Avec l’avènement du sport business et de la starification des sportifs, l’intérêt des marques est devenu grandissant depuis plus de vingt ans. En parallèle du métier d’agent sportif (négociation d’un contrat entre un club et l’athlète) s’est développé celui d’agent d’image, celui qui fait fructifier les contrats en dehors des terrains. Agent d’image de Raphaël Varane, Kévin Gameiro ou encore Alphonse Areola, Frank Hocquemiller, nous parle de son activité de l’ombre et décrypte le football business.
Tout d’abord, pouvez-vous nous présenter votre agence, VIP Consulting ?
Depuis 2002, nous gérons l’image des personnes célèbres dans le monde du sport et du showbiz. Nous commercialisons les droits d’images de ces personnes auprès des marques et des annonceurs qui veulent organiser des événements, des campagnes de publicités, des posts sur les réseaux sociaux, etc. Nous sommes l’intermédiaire entre les parties, ce qui nous permet de prendre un pourcentage (entre 13 et 30 %) sur les contrats que nous faisons signer. On est parfois mandatés par la personnalité et parfois par la marque. Ils peuvent nous demander d’aller chercher des personnalités en particulier ou tel profil par rapport aux objectifs et au budget de la marque.
Y a-t-il des spécificités dans la gestion de l’image d’un footballeur ?
Le monde du sport est un monde rapide, donc les sportifs ont une carrière « bankable » alors qu’un artiste par exemple, peut faire 40-50 ans de carrière. Les deals et la façon de travailler ne sont pas forcément les mêmes mais les objectifs sont similaires : il faut essayer d’en tirer le plus de profit possible. C’est un travail quotidien avec plein de paramètres à gérer comme la photo, la e-réputation, la presse, les interviews, les réseaux sociaux, etc. C’est un travail que nous « offrons » car les personnalités ne nous payent pas pour faire cela. En revanche, dès qu’un contrat est signé, c’est là que nous prenons une rémunération. La personnalité ne prend pas de risque financier, car dans le pire des cas elle ne trouvera pas de contrats mais jamais elle n’aura dépensé quoi que ce soit.
De combien de joueurs vous occupez-vous ?
Si on ne parle que de football, nous nous occupons d’une trentaine de joueurs. Nous avons à peu près 300 contrats avec des personnalités. Mais il y a des contrats plus légers notamment avec des consultants qui ont leur carrière derrière eux et qui vont plutôt nous demander des contrats « event ». Contrairement aux joueurs de l’Équipe de France par exemple, qui vont préférer des contrats publicitaires. Notre valeur ajoutée, c’est de faire du sur-mesure en collant le plus possible aux envies de toutes les parties tout en étant rentable. Souvent, on va passer deux ans à façonner une image et ce sera seulement deux ans plus tard que nous prendrons notre première commission si nous avons trouvé un contrat. Il n’y a aucune garantie de retour sur investissement. Et c’est là tout l’enjeu de trouver une personnalité assez mature pour qu’un deal puisse être gagnant-gagnant.

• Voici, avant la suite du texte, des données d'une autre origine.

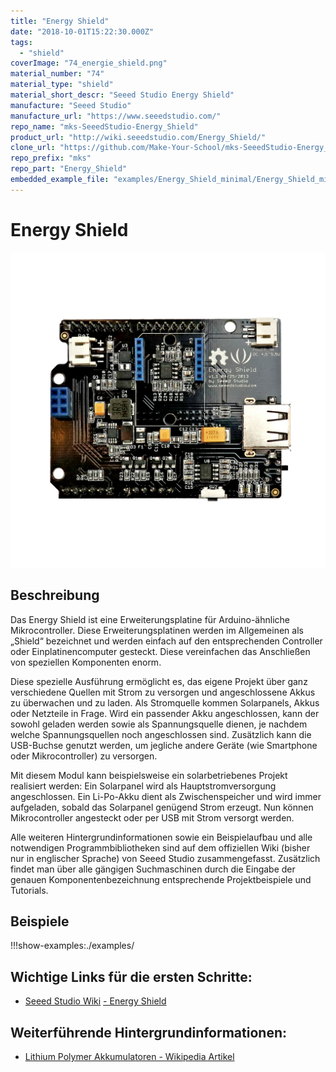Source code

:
 ```yaml
---
title: "Energy Shield"
date: "2018-10-01T15:22:30.000Z"
tags: 
  - "shield"
coverImage: "74_energie_shield.png"
material_number: "74"
material_type: "shield"
material_short_descr: "Seeed Studio Energy Shield"
manufacture: "Seeed Studio"
manufacture_url: "https://www.seeedstudio.com/"
repo_name: "mks-SeeedStudio-Energy_Shield"
product_url: "http://wiki.seeedstudio.com/Energy_Shield/"
clone_url: "https://github.com/Make-Your-School/mks-SeeedStudio-Energy_Shield.git"
repo_prefix: "mks"
repo_part: "Energy_Shield"
embedded_example_file: "examples/Energy_Shield_minimal/Energy_Shield_minimal.ino"
---
```



# Energy Shield

![Energy Shield](./74_energie_shield.png)

## Beschreibung
Das Energy Shield ist eine Erweiterungsplatine für Arduino-ähnliche Mikrocontroller. Diese Erweiterungsplatinen werden im Allgemeinen als „Shield“ bezeichnet und werden einfach auf den entsprechenden Controller oder Einplatinencomputer gesteckt. Diese vereinfachen das Anschließen von speziellen Komponenten enorm.

Diese spezielle Ausführung ermöglicht es, das eigene Projekt über ganz verschiedene Quellen mit Strom zu versorgen und angeschlossene Akkus zu überwachen und zu laden. Als Stromquelle kommen Solarpanels, Akkus oder Netzteile in Frage. Wird ein passender Akku angeschlossen, kann der sowohl geladen werden sowie als Spannungsquelle dienen, je nachdem welche Spannungsquellen noch angeschlossen sind. Zusätzlich kann die USB-Buchse genutzt werden, um jegliche andere Geräte (wie Smartphone oder Mikrocontroller) zu versorgen.

Mit diesem Modul kann beispielsweise ein solarbetriebenes Projekt realisiert werden: Ein Solarpanel wird als Hauptstromversorgung angeschlossen. Ein Li-Po-Akku dient als Zwischenspeicher und wird immer aufgeladen, sobald das Solarpanel genügend Strom erzeugt. Nun können Mikrocontroller angesteckt oder per USB mit Strom versorgt werden.

Alle weiteren Hintergrundinformationen sowie ein Beispielaufbau und alle notwendigen Programmbibliotheken sind auf dem offiziellen Wiki (bisher nur in englischer Sprache) von Seeed Studio zusammengefasst. Zusätzlich findet man über alle gängigen Suchmaschinen durch die Eingabe der genauen Komponentenbezeichnung entsprechende Projektbeispiele und Tutorials.





## Beispiele

!!!show-examples:./examples/



<!-- infolist -->


## Wichtige Links für die ersten Schritte:

- [Seeed Studio Wiki](http://wiki.seeedstudio.com/Energy_Shield/) [- Energy Shield](http://wiki.seeedstudio.com/Energy_Shield/)

## Weiterführende Hintergrundinformationen:

- [Lithium Polymer Akkumulatoren - Wikipedia Artikel](https://de.wikipedia.org/wiki/Lithium-Polymer-Akkumulator)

Dans la sphère médiatique, on voit souvent les joueurs entourés de leur famille, les membres de leur club, leur agent… Mais pas leur agent d’image. Peut-on parler d’un métier de l’ombre ?

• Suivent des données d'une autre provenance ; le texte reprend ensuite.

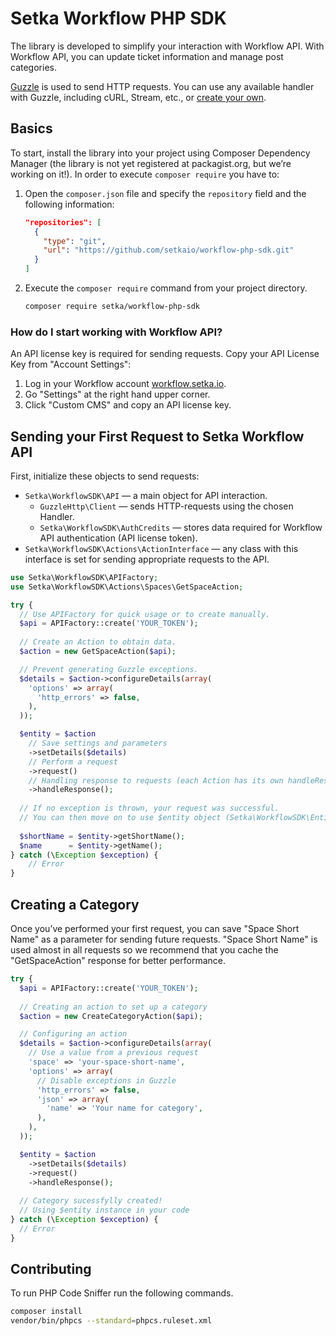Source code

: # Setka Workflow PHP SDK

The library is developed to simplify your interaction with Workflow API. With Workflow API, you can update ticket information and manage post categories.

[Guzzle](https://github.com/guzzle/guzzle) is used to send HTTP requests. You can use any available handler with Guzzle, including cURL, Stream, etc., or [create your own](http://docs.guzzlephp.org/en/stable/handlers-and-middleware.html#creating-a-handler).

## Basics

To start, install the library into your project using Composer Dependency Manager (the library is not yet registered at packagist.org, but we’re working on it!). In order to execute `composer require` you have to:

1. Open the `composer.json` file and specify the `repository` field and the following information:

    ```json
    "repositories": [
      {
        "type": "git",
        "url": "https://github.com/setkaio/workflow-php-sdk.git"
      }
    ]
    ```

2. Execute the `composer require` command from your project directory.

    ```bash
    composer require setka/workflow-php-sdk
    ```

### How do I start working with Workflow API?

An API license key is required for sending requests. Copy your API License Key from "Account Settings":

1. Log in your Workflow account [workflow.setka.io](https://workflow.setka.io/).
2. Go "Settings" at the right hand upper corner.
3. Click "Custom CMS" and copy an API license key.

## Sending your First Request to Setka Workflow API

First, initialize these objects to send requests:

* `Setka\WorkflowSDK\API` — a main object for API interaction.
    * `GuzzleHttp\Client` — sends HTTP-requests using the chosen Handler.
    * `Setka\WorkflowSDK\AuthCredits` — stores data required for Workflow API authentication (API license token).
* `Setka\WorkflowSDK\Actions\ActionInterface` — any class with this interface is set for sending appropriate requests to the API.

```php
use Setka\WorkflowSDK\APIFactory;
use Setka\WorkflowSDK\Actions\Spaces\GetSpaceAction;

try {
  // Use APIFactory for quick usage or to create manually.
  $api = APIFactory::create('YOUR_TOKEN');
  
  // Create an Action to obtain data.
  $action = new GetSpaceAction($api);

  // Prevent generating Guzzle exceptions.
  $details = $action->configureDetails(array(
    'options' => array(
      'http_errors' => false,
    ),
  ));

  $entity = $action
    // Save settings and parameters
    ->setDetails($details)
    // Perform a request
    ->request()
    // Handling response to requests (each Action has its own handleResponse method)
    ->handleResponse();
    
  // If no exception is thrown, your request was successful.
  // You can then move on to use $entity object (Setka\WorkflowSDK\Entities\SpaceEntity).
    
  $shortName = $entity->getShortName();
  $name      = $entity->getName();
} catch (\Exception $exception) {
    // Error
}
```

## Creating a Category

Once you’ve performed your first request, you can save "Space Short Name" as a parameter for sending future requests. "Space Short Name" is used almost in all requests so we recommend that you cache the "GetSpaceAction" response for better performance.

```php
try {
  $api = APIFactory::create('YOUR_TOKEN');
  
  // Creating an action to set up a category
  $action = new CreateCategoryAction($api);

  // Configuring an action
  $details = $action->configureDetails(array(
    // Use a value from a previous request
    'space' => 'your-space-short-name',
    'options' => array(
      // Disable exceptions in Guzzle
      'http_errors' => false,
      'json' => array(
        'name' => 'Your name for category',
      ),
    ),
  ));

  $entity = $action
    ->setDetails($details)
    ->request()
    ->handleResponse();
    
  // Category sucessfylly created!
  // Using $entity instance in your code    
} catch (\Exception $exception) {
  // Error
}
```

## Contributing

To run PHP Code Sniffer run the following commands.

```bash
composer install
vendor/bin/phpcs --standard=phpcs.ruleset.xml
```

Exactement, mais je pense que c’est plutôt une bonne chose. C’est vrai que l’image prend de plus en plus d’importance. Si on prend des cas extrêmes comme Neymar, Messi et Ronaldo : ce sont des joueurs qui gagnent davantage d’argent grâce à leur image plutôt qu’avec leur salaire en club. Cela veut quand même dire que si vous êtes au top de la performance, l’image que vous renvoyez est plus importante que le côté sportif. Il nous arrive régulièrement d’avoir des demandes de joueurs qui ne sont pas chez nous, mais les marques s’en remettent à nous car nous sommes des spécialistes de l’image depuis bientôt 17 ans.
L’exemple le plus marquant est sans doute David Beckham au PSG ; peut-on dire aujourd’hui qu’un club achète un joueur en partie pour sa marque ?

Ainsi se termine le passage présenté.